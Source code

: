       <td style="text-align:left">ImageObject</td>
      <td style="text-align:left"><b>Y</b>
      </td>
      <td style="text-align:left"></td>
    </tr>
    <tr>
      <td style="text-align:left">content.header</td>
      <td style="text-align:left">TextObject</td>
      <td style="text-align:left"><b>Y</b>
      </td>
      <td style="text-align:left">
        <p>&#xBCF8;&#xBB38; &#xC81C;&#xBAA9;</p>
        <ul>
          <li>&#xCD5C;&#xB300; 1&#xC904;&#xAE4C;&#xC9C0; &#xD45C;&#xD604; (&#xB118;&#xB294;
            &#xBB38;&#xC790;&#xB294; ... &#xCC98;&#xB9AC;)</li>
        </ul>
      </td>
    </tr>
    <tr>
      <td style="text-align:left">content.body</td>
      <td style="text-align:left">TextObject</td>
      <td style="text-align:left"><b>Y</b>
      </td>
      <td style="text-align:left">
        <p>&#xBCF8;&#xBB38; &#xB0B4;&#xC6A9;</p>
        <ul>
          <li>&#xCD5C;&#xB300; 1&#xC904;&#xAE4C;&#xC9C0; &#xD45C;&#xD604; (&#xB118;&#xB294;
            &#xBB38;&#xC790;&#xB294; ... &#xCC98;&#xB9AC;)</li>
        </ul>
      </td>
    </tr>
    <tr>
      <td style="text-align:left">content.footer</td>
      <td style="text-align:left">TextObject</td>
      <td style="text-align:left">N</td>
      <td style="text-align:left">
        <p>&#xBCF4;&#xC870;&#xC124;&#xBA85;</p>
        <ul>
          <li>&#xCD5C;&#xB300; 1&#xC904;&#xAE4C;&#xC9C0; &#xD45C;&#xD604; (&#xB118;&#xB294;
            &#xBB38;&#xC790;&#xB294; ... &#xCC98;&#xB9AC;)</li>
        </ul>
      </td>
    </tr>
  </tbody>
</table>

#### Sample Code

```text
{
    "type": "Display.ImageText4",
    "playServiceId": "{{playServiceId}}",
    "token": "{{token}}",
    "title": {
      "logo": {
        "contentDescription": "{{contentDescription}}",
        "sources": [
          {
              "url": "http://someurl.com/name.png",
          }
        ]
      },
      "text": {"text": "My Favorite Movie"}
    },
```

_PROBLEM DESCRIPTION:_ Would you restate the whole listing word for word?

_WRITTEN RESPONSE:_
Source code

:       <td style="text-align:left">ImageObject</td>
      <td style="text-align:left"><b>Y</b>
      </td>
      <td style="text-align:left"></td>
    </tr>
    <tr>
      <td style="text-align:left">content.header</td>
      <td style="text-align:left">TextObject</td>
      <td style="text-align:left"><b>Y</b>
      </td>
      <td style="text-align:left">
        <p>&#xBCF8;&#xBB38; &#xC81C;&#xBAA9;</p>
        <ul>
          <li>&#xCD5C;&#xB300; 1&#xC904;&#xAE4C;&#xC9C0; &#xD45C;&#xD604; (&#xB118;&#xB294;
            &#xBB38;&#xC790;&#xB294; ... &#xCC98;&#xB9AC;)</li>
        </ul>
      </td>
    </tr>
    <tr>
      <td style="text-align:left">content.body</td>
      <td style="text-align:left">TextObject</td>
      <td style="text-align:left"><b>Y</b>
      </td>
      <td style="text-align:left">
        <p>&#xBCF8;&#xBB38; &#xB0B4;&#xC6A9;</p>
        <ul>
          <li>&#xCD5C;&#xB300; 1&#xC904;&#xAE4C;&#xC9C0; &#xD45C;&#xD604; (&#xB118;&#xB294;
            &#xBB38;&#xC790;&#xB294; ... &#xCC98;&#xB9AC;)</li>
        </ul>
      </td>
    </tr>
    <tr>
      <td style="text-align:left">content.footer</td>
      <td style="text-align:left">TextObject</td>
      <td style="text-align:left">N</td>
      <td style="text-align:left">
        <p>&#xBCF4;&#xC870;&#xC124;&#xBA85;</p>
        <ul>
          <li>&#xCD5C;&#xB300; 1&#xC904;&#xAE4C;&#xC9C0; &#xD45C;&#xD604; (&#xB118;&#xB294;
            &#xBB38;&#xC790;&#xB294; ... &#xCC98;&#xB9AC;)</li>
        </ul>
      </td>
    </tr>
  </tbody>
</table>

#### Sample Code

```text
{
    "type": "Display.ImageText4",
    "playServiceId": "{{playServiceId}}",
    "token": "{{token}}",
    "title": {
      "logo": {
        "contentDescription": "{{contentDescription}}",
        "sources": [
          {
              "url": "http://someurl.com/name.png",
          }
        ]
      },
      "text": {"text": "My Favorite Movie"}
    },
```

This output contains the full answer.